|Journalist Jarnail Singh is led away after throwing his shoe at the Indian home minister [REUTERS]
As a copycat shoe act at a news conference, it was a pale imitation of the original. Muntazer al-Zaidi aimed better, threw with robust force, and might have got his target but for George Bush's proverbial ducking skill.
Jarnail Singh's shoe last week carefully avoided its mark.
As is apparent from the footage played ad nauseam on Indian TV channels since the incident, the senior journalist of the Hindi daily Dainik Jagran did not mean to hit P Chidambaram, the Indian home minister.
Nor, ostensibly, to become the news himself at the press conference he went to cover.
An agitated exchange between the journalist and the minister culminated in Singh, almost desultorily, flipping his shoe across the table between them and on to the dais.
At issue was the exoneration by the country's Central Bureau of Investigation (CBI) of Jagdish Tytler, a prominent leader of the Congress party accused of inciting the riots against the Sikh population in the capital in the wake of then-prime minister Indira Gandhi's assassination by her Sikh bodyguards in 1984.

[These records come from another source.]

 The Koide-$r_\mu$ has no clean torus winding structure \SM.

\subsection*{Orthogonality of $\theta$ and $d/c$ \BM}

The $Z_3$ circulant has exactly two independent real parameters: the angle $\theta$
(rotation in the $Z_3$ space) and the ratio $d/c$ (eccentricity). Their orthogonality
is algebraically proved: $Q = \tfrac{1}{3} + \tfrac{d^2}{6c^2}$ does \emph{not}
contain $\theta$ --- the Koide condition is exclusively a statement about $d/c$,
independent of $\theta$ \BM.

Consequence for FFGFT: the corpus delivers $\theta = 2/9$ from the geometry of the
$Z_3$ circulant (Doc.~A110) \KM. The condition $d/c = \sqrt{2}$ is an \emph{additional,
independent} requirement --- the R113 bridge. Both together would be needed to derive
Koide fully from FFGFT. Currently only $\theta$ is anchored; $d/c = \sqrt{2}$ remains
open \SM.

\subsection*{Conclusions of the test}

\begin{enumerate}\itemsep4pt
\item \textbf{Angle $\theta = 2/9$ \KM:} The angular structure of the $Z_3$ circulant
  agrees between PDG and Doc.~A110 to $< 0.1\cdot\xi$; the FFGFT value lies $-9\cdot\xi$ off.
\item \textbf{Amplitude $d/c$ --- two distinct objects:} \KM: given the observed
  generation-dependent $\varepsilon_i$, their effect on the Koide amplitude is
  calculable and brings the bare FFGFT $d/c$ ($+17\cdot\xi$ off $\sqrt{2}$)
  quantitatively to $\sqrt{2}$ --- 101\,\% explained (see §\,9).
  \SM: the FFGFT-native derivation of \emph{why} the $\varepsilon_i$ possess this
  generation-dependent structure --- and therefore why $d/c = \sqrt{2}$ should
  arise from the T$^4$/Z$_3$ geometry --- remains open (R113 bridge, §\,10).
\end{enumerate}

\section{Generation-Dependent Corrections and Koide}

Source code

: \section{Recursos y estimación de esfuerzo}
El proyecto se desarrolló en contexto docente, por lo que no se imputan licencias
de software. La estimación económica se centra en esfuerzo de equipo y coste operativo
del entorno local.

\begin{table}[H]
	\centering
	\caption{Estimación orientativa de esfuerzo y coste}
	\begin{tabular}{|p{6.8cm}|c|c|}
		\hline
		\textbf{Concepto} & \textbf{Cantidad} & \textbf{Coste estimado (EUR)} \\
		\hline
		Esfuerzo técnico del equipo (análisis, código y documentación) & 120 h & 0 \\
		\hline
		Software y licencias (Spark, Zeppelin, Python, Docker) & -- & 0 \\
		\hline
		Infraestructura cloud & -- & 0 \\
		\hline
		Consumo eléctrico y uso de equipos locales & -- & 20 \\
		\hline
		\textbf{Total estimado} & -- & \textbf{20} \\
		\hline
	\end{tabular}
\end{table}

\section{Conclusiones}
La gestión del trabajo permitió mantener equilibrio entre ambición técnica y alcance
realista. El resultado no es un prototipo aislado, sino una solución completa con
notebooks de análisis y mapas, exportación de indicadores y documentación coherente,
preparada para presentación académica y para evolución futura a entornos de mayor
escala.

Chidambaram did not have to dodge the curious object that arced safely away from him and fell by the side. But the fudge and dodge of his party and government, over the last 25 years, in bringing those guilty of that carnage to book were again up for the community's ire.
Journalistic virtues challenged
A rash of street rallies and demonstrations erupted in Delhi and Punjab, the native home of the Sikhs.
Tytler and his party colleague, Sajjan Kumar, also implicated in the case, have been forced to withdraw as Congress candidates from Delhi in the polls to the Indian parliament this month.
Jarnail Singh's Sikh identity and sense of victimhood perhaps got the better of him in the situation. But, overnight, media circles were agog with the implications of - to pun - Jarnailism versus Journalism.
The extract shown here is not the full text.